I'm not anywhere near perfect, but I can feel The Potter molding His clay each day. I once reacted to most stressful situations/events in fear, anger, and self-righteousness. I now find myself becoming empathetic and forgiving, wanting to love and uplift, instead of judge and tear down. I find myself becoming bolder for my Christian faith and beliefs, worrying not what the world says. It's as if I'm living with a stranger, while really not at all. It's the person I've prayed He would help me become. The person He has been calling me to be!
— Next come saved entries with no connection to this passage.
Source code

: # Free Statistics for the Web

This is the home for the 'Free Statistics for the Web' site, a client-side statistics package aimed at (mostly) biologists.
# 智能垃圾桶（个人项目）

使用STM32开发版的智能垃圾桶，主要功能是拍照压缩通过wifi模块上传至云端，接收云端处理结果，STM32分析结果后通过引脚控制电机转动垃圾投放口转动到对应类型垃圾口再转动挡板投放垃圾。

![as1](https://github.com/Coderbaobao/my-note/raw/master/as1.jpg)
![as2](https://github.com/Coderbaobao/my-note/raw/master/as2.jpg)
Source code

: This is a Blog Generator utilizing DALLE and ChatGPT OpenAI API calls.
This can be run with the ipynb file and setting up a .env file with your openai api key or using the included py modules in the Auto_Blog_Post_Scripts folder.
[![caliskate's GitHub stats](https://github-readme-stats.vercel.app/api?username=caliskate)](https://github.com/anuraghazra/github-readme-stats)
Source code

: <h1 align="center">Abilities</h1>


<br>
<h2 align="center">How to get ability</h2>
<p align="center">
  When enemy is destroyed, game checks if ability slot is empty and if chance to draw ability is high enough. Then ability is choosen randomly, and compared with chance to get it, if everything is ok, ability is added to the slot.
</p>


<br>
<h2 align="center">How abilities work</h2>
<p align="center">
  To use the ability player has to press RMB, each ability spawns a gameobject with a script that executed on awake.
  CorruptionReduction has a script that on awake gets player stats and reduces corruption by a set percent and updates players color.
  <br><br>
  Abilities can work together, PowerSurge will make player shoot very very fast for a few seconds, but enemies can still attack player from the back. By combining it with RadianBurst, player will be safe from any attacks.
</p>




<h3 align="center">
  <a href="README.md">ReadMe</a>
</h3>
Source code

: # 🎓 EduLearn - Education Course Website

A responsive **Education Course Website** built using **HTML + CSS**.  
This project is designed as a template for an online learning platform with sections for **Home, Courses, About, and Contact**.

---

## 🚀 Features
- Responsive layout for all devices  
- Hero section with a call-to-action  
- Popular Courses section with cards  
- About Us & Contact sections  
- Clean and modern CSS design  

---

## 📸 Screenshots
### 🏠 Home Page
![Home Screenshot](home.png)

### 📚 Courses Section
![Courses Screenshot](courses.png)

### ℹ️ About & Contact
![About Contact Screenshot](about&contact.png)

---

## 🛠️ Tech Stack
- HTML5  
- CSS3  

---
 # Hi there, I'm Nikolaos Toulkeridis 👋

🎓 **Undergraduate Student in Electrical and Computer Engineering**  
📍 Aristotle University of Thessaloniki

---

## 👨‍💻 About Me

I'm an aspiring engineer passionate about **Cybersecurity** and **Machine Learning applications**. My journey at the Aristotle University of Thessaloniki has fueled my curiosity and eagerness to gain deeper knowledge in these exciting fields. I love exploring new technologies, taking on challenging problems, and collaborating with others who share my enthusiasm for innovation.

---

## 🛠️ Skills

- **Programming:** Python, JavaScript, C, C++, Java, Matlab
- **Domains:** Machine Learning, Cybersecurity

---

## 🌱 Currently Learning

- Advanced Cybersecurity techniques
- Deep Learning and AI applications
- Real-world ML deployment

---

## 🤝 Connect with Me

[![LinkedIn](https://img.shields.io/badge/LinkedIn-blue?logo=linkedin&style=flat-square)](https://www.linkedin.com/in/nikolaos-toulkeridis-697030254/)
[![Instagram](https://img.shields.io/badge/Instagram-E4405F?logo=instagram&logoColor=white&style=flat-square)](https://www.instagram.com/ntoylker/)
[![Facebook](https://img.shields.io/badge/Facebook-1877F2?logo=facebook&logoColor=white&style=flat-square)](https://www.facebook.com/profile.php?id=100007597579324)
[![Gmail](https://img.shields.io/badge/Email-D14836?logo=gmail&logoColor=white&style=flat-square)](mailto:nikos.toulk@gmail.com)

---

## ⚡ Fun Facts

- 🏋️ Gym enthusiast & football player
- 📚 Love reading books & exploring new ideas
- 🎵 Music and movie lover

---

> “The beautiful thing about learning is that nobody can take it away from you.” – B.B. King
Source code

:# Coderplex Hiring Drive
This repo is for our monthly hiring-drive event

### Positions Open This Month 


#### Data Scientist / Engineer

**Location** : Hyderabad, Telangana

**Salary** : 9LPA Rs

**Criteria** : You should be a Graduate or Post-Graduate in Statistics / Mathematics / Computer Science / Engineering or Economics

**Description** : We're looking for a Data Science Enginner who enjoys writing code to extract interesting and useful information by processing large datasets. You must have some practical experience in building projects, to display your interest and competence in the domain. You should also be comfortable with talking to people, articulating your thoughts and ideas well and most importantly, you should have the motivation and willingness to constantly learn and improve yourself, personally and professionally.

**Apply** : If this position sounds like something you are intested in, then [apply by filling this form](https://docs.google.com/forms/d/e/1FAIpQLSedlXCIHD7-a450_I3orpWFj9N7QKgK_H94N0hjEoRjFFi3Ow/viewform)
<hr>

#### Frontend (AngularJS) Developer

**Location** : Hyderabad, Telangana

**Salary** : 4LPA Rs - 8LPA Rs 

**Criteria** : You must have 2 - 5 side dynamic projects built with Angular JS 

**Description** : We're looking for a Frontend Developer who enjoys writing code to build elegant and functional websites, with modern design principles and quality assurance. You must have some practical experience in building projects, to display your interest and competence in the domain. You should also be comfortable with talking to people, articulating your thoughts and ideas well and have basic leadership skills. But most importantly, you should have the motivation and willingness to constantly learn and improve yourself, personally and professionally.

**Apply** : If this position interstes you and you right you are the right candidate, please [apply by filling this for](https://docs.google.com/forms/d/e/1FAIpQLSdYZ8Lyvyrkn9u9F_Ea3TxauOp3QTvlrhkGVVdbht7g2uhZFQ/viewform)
Much work is left to be done in this spirit of mine. Many days the old me rears it's ugly head. But as my heart evolves, my priorities are changing and my life's goals become clearer. I mean, seriously?! Do I want to spend my life being mad? Jealous? In despair? Fearful? What kind of life would that be? And what kind of witness to God's faithfulness? Do I want the legacy of Shawn's death and Clayton's disabilities to be that it made their mom a bitter and sad woman? NO. NO. NO. With God's help I am choosing that their legacy be a mom who persevered. A mom who ministered. A mom who forgave. And a mom who began choosing to see the good first instead of the bad. With God's help, I'll be able to forge ahead with new attitude and perspective, not leaving room for regrets, judgement and indecision.